Rendered images with source text:

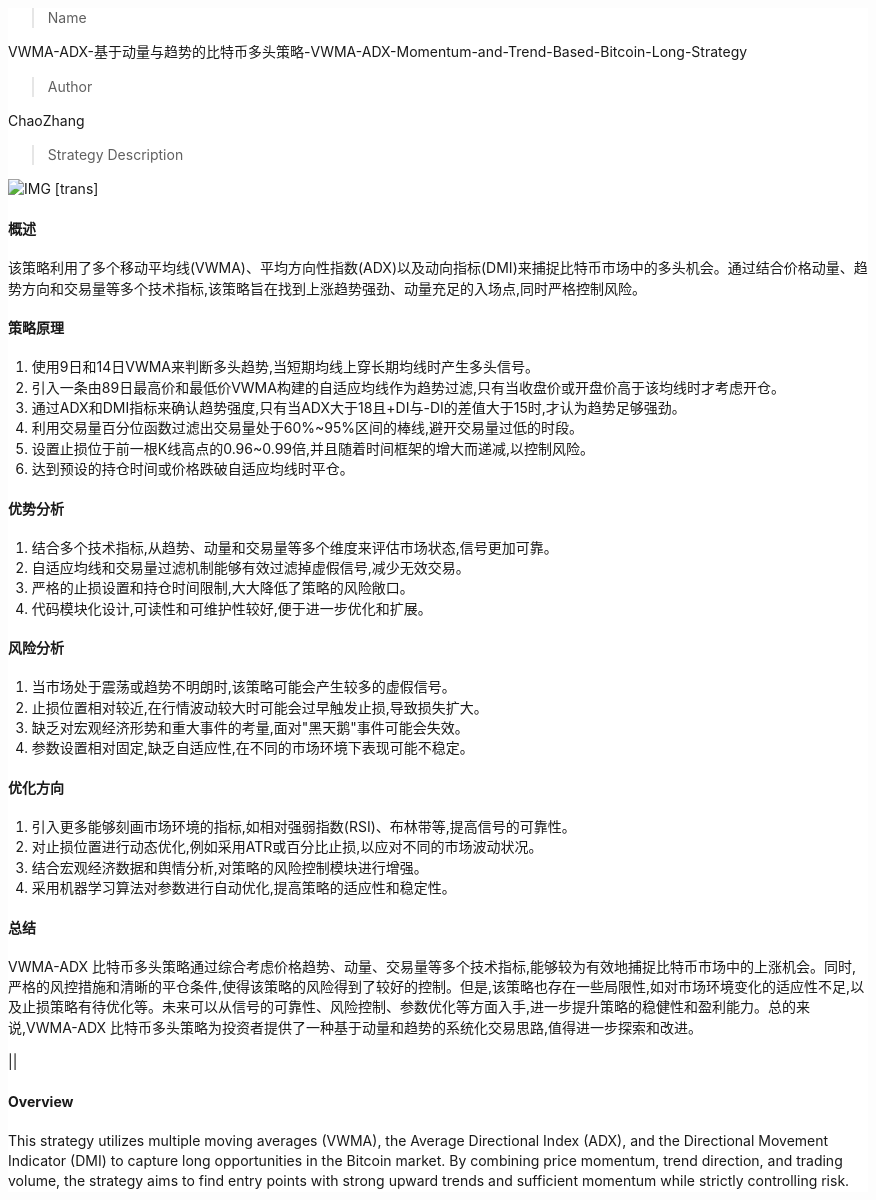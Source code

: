 
> Name

VWMA-ADX-基于动量与趋势的比特币多头策略-VWMA-ADX-Momentum-and-Trend-Based-Bitcoin-Long-Strategy

> Author

ChaoZhang

> Strategy Description

![IMG](https://www.fmz.com/upload/asset/104c7b79ea2771e1315.png)
[trans]
#### 概述
该策略利用了多个移动平均线(VWMA)、平均方向性指数(ADX)以及动向指标(DMI)来捕捉比特币市场中的多头机会。通过结合价格动量、趋势方向和交易量等多个技术指标,该策略旨在找到上涨趋势强劲、动量充足的入场点,同时严格控制风险。

#### 策略原理
1. 使用9日和14日VWMA来判断多头趋势,当短期均线上穿长期均线时产生多头信号。
2. 引入一条由89日最高价和最低价VWMA构建的自适应均线作为趋势过滤,只有当收盘价或开盘价高于该均线时才考虑开仓。
3. 通过ADX和DMI指标来确认趋势强度,只有当ADX大于18且+DI与-DI的差值大于15时,才认为趋势足够强劲。
4. 利用交易量百分位函数过滤出交易量处于60%~95%区间的棒线,避开交易量过低的时段。
5. 设置止损位于前一根K线高点的0.96~0.99倍,并且随着时间框架的增大而递减,以控制风险。
6. 达到预设的持仓时间或价格跌破自适应均线时平仓。

#### 优势分析
1. 结合多个技术指标,从趋势、动量和交易量等多个维度来评估市场状态,信号更加可靠。
2. 自适应均线和交易量过滤机制能够有效过滤掉虚假信号,减少无效交易。
3. 严格的止损设置和持仓时间限制,大大降低了策略的风险敞口。
4. 代码模块化设计,可读性和可维护性较好,便于进一步优化和扩展。

#### 风险分析
1. 当市场处于震荡或趋势不明朗时,该策略可能会产生较多的虚假信号。
2. 止损位置相对较近,在行情波动较大时可能会过早触发止损,导致损失扩大。
3. 缺乏对宏观经济形势和重大事件的考量,面对"黑天鹅"事件可能会失效。
4. 参数设置相对固定,缺乏自适应性,在不同的市场环境下表现可能不稳定。

#### 优化方向
1. 引入更多能够刻画市场环境的指标,如相对强弱指数(RSI)、布林带等,提高信号的可靠性。
2. 对止损位置进行动态优化,例如采用ATR或百分比止损,以应对不同的市场波动状况。
3. 结合宏观经济数据和舆情分析,对策略的风险控制模块进行增强。
4. 采用机器学习算法对参数进行自动优化,提高策略的适应性和稳定性。

#### 总结
VWMA-ADX 比特币多头策略通过综合考虑价格趋势、动量、交易量等多个技术指标,能够较为有效地捕捉比特币市场中的上涨机会。同时,严格的风控措施和清晰的平仓条件,使得该策略的风险得到了较好的控制。但是,该策略也存在一些局限性,如对市场环境变化的适应性不足,以及止损策略有待优化等。未来可以从信号的可靠性、风险控制、参数优化等方面入手,进一步提升策略的稳健性和盈利能力。总的来说,VWMA-ADX 比特币多头策略为投资者提供了一种基于动量和趋势的系统化交易思路,值得进一步探索和改进。

|| 

#### Overview
This strategy utilizes multiple moving averages (VWMA), the Average Directional Index (ADX), and the Directional Movement Indicator (DMI) to capture long opportunities in the Bitcoin market. By combining price momentum, trend direction, and trading volume, the strategy aims to find entry points with strong upward trends and sufficient momentum while strictly controlling risk.
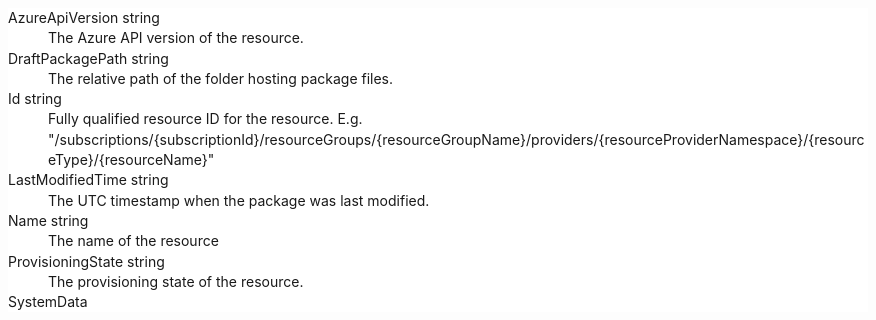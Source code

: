 <div>
<pulumi-choosable type="language" values="go">
<dl class="resources-properties"><dt class="property-"
            title="">
        <span id="azureapiversion_go">
<a data-swiftype-name="resource-property" data-swiftype-type="text" href="#azureapiversion_go" style="color: inherit; text-decoration: inherit;">Azure<wbr>Api<wbr>Version</a>
</span>
        <span class="property-indicator"></span>
        <span class="property-type">string</span>
    </dt>
    <dd>The Azure API version of the resource.</dd><dt class="property-"
            title="">
        <span id="draftpackagepath_go">
<a data-swiftype-name="resource-property" data-swiftype-type="text" href="#draftpackagepath_go" style="color: inherit; text-decoration: inherit;">Draft<wbr>Package<wbr>Path</a>
</span>
        <span class="property-indicator"></span>
        <span class="property-type">string</span>
    </dt>
    <dd>The relative path of the folder hosting package files.</dd><dt class="property-"
            title="">
        <span id="id_go">
<a data-swiftype-name="resource-property" data-swiftype-type="text" href="#id_go" style="color: inherit; text-decoration: inherit;">Id</a>
</span>
        <span class="property-indicator"></span>
        <span class="property-type">string</span>
    </dt>
    <dd>Fully qualified resource ID for the resource. E.g. &quot;/subscriptions/{subscriptionId}/resourceGroups/{resourceGroupName}/providers/{resourceProviderNamespace}/{resourceType}/{resourceName}&quot;</dd><dt class="property-"
            title="">
        <span id="lastmodifiedtime_go">
<a data-swiftype-name="resource-property" data-swiftype-type="text" href="#lastmodifiedtime_go" style="color: inherit; text-decoration: inherit;">Last<wbr>Modified<wbr>Time</a>
</span>
        <span class="property-indicator"></span>
        <span class="property-type">string</span>
    </dt>
    <dd>The UTC timestamp when the package was last modified.</dd><dt class="property-"
            title="">
        <span id="name_go">
<a data-swiftype-name="resource-property" data-swiftype-type="text" href="#name_go" style="color: inherit; text-decoration: inherit;">Name</a>
</span>
        <span class="property-indicator"></span>
        <span class="property-type">string</span>
    </dt>
    <dd>The name of the resource</dd><dt class="property-"
            title="">
        <span id="provisioningstate_go">
<a data-swiftype-name="resource-property" data-swiftype-type="text" href="#provisioningstate_go" style="color: inherit; text-decoration: inherit;">Provisioning<wbr>State</a>
</span>
        <span class="property-indicator"></span>
        <span class="property-type">string</span>
    </dt>
    <dd>The provisioning state of the resource.</dd><dt class="property-"
            title="">
        <span id="systemdata_go">
<a data-swiftype-name="resource-property" data-swiftype-type="text" href="#systemdata_go" style="color: inherit; text-decoration: inherit;">System<wbr>Data</a>
</span>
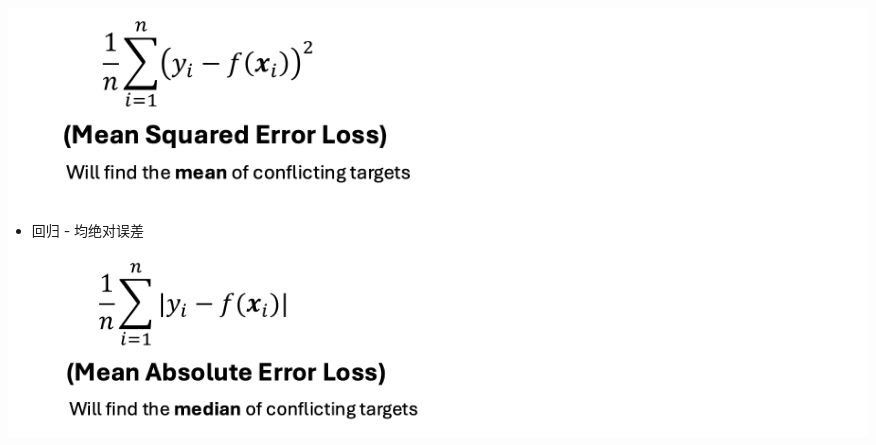 <figure><img src="../.gitbook/assets/image (114).png" alt="" width="375"><figcaption></figcaption></figure>

* 回归 - 均绝对误差

<figure><img src="../.gitbook/assets/image (115).png" alt="" width="375"><figcaption></figcaption></figure>
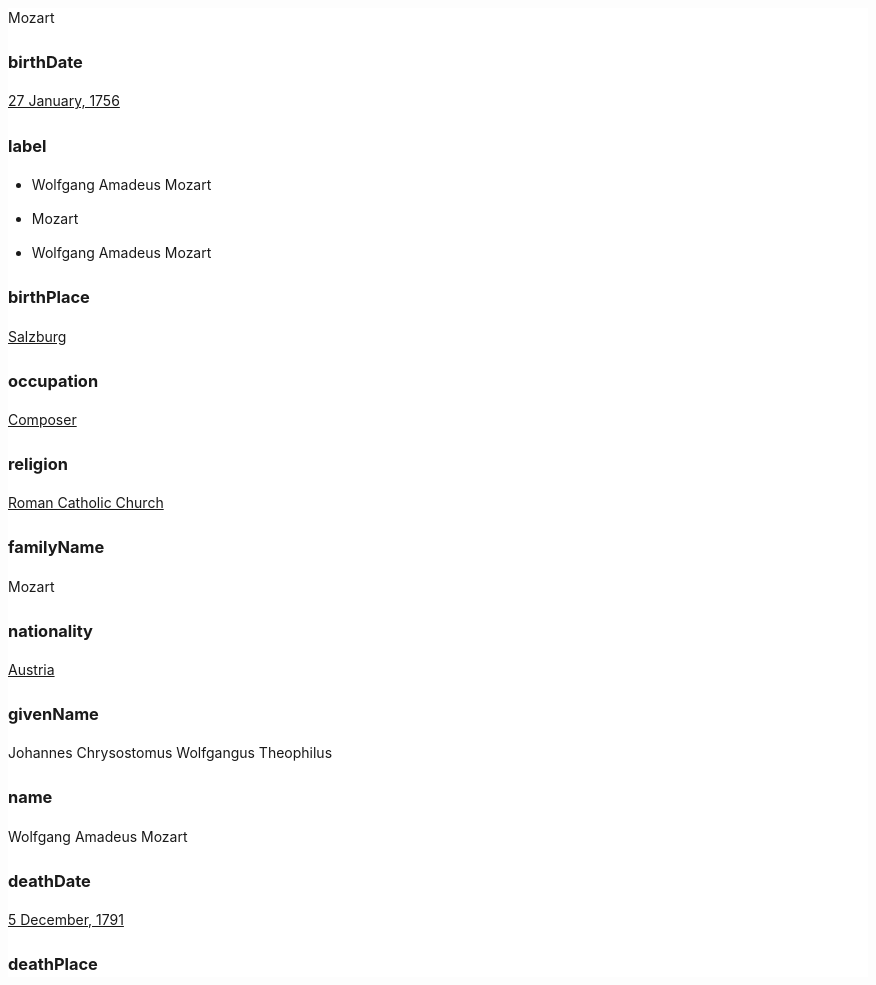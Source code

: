 
Mozart

### birthDate


[27 January, 1756](#27-January-1756)

### label

 - Wolfgang Amadeus Mozart

 - Mozart

 - Wolfgang Amadeus Mozart

### birthPlace


[Salzburg](#Salzburg)

### occupation


[Composer](#Composer)

### religion


[Roman Catholic Church](#Roman-Catholic-Church)

### familyName


Mozart

### nationality


[Austria](#Austria)

### givenName


Johannes Chrysostomus Wolfgangus Theophilus

### name


Wolfgang Amadeus Mozart

### deathDate


[5 December, 1791](#5-December-1791)

### deathPlace

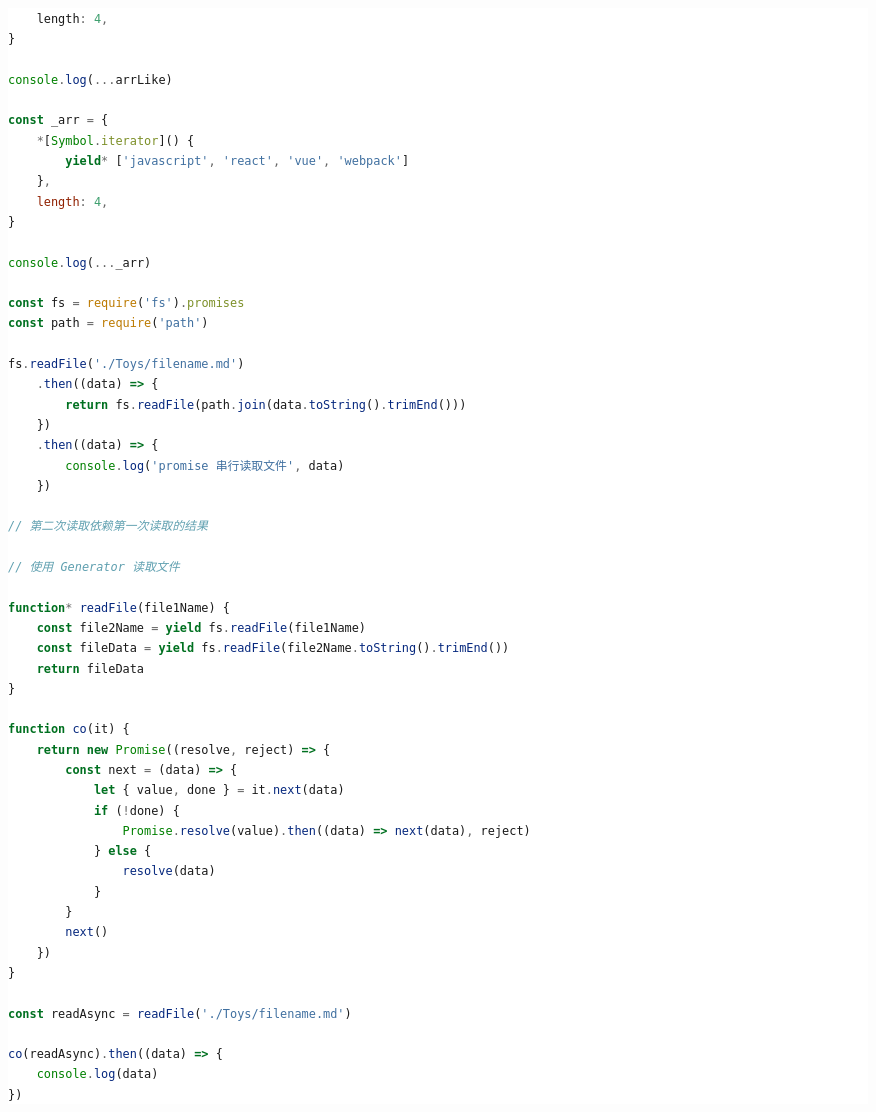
 ```js
	length: 4,
}

console.log(...arrLike)

const _arr = {
	*[Symbol.iterator]() {
		yield* ['javascript', 'react', 'vue', 'webpack']
	},
	length: 4,
}

console.log(..._arr)

const fs = require('fs').promises
const path = require('path')

fs.readFile('./Toys/filename.md')
	.then((data) => {
		return fs.readFile(path.join(data.toString().trimEnd()))
	})
	.then((data) => {
		console.log('promise 串行读取文件', data)
	})

// 第二次读取依赖第一次读取的结果

// 使用 Generator 读取文件

function* readFile(file1Name) {
	const file2Name = yield fs.readFile(file1Name)
	const fileData = yield fs.readFile(file2Name.toString().trimEnd())
	return fileData
}

function co(it) {
	return new Promise((resolve, reject) => {
		const next = (data) => {
			let { value, done } = it.next(data)
			if (!done) {
				Promise.resolve(value).then((data) => next(data), reject)
			} else {
				resolve(data)
			}
		}
		next()
	})
}

const readAsync = readFile('./Toys/filename.md')

co(readAsync).then((data) => {
	console.log(data)
})
```
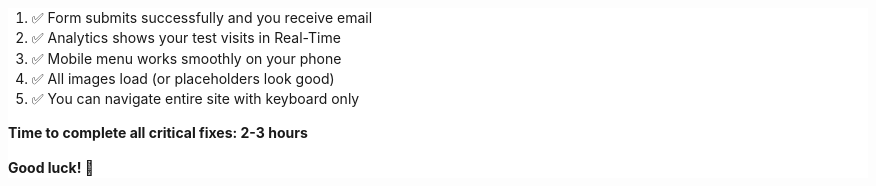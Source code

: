 1. ✅ Form submits successfully and you receive email
2. ✅ Analytics shows your test visits in Real-Time
3. ✅ Mobile menu works smoothly on your phone
4. ✅ All images load (or placeholders look good)
5. ✅ You can navigate entire site with keyboard only

**Time to complete all critical fixes: 2-3 hours**

**Good luck! 🚀**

→ Task description: The word "trimEnd" appears in some lines of the data. Copy every one of those lines.

→ Result of the exercise:
		return fs.readFile(path.join(data.toString().trimEnd()))
	const fileData = yield fs.readFile(file2Name.toString().trimEnd())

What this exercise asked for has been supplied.